> **TASK GOAL**: Which lines of the data below hold "inside"? Copy each of them.

Stored data
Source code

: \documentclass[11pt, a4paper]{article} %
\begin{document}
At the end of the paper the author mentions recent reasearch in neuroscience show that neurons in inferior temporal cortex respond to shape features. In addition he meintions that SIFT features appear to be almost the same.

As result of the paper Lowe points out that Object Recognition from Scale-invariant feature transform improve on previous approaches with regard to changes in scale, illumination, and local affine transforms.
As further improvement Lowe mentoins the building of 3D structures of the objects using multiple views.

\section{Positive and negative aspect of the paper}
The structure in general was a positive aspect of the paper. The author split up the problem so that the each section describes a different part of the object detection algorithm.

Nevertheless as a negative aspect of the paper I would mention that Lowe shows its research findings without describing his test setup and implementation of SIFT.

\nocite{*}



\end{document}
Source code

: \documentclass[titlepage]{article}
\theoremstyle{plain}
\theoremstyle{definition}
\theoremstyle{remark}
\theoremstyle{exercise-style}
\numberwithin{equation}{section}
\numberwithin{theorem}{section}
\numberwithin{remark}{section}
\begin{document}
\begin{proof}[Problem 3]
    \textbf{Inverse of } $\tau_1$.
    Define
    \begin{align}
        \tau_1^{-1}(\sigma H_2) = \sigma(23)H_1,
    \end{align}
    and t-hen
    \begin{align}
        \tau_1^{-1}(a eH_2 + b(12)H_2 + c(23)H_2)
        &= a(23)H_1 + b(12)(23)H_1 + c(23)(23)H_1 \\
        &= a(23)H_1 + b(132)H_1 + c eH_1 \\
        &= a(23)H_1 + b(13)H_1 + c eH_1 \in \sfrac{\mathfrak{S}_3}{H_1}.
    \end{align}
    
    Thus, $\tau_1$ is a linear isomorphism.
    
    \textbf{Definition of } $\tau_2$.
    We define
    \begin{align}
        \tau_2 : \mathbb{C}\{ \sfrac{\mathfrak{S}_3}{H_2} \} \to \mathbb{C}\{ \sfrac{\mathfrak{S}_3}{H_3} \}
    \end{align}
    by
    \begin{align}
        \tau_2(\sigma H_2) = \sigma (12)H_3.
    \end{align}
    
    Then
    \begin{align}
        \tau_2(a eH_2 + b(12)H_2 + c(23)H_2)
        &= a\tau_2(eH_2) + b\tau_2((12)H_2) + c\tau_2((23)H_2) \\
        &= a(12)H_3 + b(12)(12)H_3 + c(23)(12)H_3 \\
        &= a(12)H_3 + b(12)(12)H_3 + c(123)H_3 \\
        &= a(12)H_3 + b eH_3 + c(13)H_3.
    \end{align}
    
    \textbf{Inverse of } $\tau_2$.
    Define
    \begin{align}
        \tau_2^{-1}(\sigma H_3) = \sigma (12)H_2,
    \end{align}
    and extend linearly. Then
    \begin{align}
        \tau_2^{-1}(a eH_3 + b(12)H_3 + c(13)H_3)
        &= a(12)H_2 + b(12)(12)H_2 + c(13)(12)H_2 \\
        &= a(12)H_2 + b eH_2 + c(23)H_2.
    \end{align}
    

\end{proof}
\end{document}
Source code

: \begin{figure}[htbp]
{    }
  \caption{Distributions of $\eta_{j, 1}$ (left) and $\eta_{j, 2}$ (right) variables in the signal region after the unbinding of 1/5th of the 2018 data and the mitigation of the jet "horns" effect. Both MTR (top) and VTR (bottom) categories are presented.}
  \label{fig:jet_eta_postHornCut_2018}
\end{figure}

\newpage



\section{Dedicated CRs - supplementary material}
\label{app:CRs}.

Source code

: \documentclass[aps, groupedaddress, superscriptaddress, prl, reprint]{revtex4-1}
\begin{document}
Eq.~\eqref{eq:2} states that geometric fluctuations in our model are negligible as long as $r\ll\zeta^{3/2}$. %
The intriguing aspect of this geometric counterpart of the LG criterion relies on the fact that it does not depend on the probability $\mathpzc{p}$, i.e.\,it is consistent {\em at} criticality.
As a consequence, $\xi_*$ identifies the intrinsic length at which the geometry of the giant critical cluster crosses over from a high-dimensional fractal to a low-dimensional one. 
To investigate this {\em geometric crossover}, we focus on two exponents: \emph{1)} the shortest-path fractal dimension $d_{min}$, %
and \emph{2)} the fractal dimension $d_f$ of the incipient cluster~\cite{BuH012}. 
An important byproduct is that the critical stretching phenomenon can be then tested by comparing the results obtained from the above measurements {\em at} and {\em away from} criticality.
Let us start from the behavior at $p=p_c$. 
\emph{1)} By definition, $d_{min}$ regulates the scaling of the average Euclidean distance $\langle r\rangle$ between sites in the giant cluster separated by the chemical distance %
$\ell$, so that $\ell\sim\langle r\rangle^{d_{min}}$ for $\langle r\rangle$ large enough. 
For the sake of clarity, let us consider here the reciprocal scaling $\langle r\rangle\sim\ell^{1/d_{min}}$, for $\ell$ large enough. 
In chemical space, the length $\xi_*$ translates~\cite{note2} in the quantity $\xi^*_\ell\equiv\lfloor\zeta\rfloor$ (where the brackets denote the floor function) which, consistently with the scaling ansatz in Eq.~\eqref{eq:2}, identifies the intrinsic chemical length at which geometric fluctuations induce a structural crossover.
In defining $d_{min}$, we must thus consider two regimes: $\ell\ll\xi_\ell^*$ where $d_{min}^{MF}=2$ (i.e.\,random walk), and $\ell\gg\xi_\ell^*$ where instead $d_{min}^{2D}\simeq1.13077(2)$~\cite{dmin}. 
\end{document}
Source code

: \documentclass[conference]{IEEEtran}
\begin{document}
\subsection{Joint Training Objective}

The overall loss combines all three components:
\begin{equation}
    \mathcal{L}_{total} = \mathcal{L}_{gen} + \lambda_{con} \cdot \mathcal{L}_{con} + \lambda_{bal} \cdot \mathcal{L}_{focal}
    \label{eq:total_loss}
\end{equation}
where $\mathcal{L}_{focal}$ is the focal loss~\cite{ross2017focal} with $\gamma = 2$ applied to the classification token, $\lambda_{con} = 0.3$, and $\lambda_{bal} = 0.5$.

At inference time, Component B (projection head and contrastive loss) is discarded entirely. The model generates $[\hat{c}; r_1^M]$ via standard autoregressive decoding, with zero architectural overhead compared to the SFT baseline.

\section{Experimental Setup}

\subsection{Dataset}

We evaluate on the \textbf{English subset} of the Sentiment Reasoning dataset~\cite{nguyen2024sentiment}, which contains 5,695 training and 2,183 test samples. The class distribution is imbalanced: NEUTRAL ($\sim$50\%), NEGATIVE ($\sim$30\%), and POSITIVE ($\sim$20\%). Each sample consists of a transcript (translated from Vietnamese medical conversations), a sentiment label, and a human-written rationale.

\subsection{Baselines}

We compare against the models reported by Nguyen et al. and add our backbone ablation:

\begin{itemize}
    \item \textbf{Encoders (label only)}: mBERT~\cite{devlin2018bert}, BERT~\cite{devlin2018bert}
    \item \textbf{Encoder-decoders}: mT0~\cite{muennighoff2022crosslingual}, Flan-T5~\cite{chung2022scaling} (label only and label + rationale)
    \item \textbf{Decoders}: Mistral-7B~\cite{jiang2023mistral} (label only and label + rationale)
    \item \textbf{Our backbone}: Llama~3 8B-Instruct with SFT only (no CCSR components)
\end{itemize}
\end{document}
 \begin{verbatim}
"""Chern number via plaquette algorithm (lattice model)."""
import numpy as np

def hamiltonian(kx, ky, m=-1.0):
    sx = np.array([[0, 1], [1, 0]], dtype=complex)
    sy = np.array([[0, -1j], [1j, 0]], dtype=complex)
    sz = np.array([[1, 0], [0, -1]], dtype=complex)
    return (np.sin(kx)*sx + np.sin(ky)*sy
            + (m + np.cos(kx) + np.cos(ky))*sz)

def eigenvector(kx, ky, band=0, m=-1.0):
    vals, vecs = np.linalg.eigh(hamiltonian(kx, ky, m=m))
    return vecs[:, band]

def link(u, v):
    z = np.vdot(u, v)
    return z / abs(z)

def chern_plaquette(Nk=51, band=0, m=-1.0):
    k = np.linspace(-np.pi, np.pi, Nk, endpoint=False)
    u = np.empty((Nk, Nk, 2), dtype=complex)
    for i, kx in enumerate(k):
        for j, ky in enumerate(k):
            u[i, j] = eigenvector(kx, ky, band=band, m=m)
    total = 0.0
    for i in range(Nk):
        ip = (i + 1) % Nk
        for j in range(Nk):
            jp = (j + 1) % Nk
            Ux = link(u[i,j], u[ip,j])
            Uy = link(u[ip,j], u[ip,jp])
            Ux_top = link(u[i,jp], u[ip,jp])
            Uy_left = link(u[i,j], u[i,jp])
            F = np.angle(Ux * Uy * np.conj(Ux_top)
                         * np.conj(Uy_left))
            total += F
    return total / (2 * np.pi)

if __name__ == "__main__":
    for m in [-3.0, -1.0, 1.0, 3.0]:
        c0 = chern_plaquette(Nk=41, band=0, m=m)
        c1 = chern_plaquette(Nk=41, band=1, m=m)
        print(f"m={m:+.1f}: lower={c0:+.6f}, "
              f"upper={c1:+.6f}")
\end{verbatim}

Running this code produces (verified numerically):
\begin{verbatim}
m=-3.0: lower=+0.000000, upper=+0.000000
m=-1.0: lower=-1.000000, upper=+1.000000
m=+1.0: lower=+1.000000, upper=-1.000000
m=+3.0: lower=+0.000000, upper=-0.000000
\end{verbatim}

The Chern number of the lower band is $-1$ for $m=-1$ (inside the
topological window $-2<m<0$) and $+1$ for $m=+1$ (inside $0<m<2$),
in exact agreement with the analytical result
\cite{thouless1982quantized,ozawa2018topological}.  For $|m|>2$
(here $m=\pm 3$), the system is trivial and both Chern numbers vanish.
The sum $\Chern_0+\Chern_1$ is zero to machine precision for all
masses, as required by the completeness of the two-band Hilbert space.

> **WRITTEN RESPONSE**:
The Chern number of the lower band is $-1$ for $m=-1$ (inside the
topological window $-2<m<0$) and $+1$ for $m=+1$ (inside $0<m<2$),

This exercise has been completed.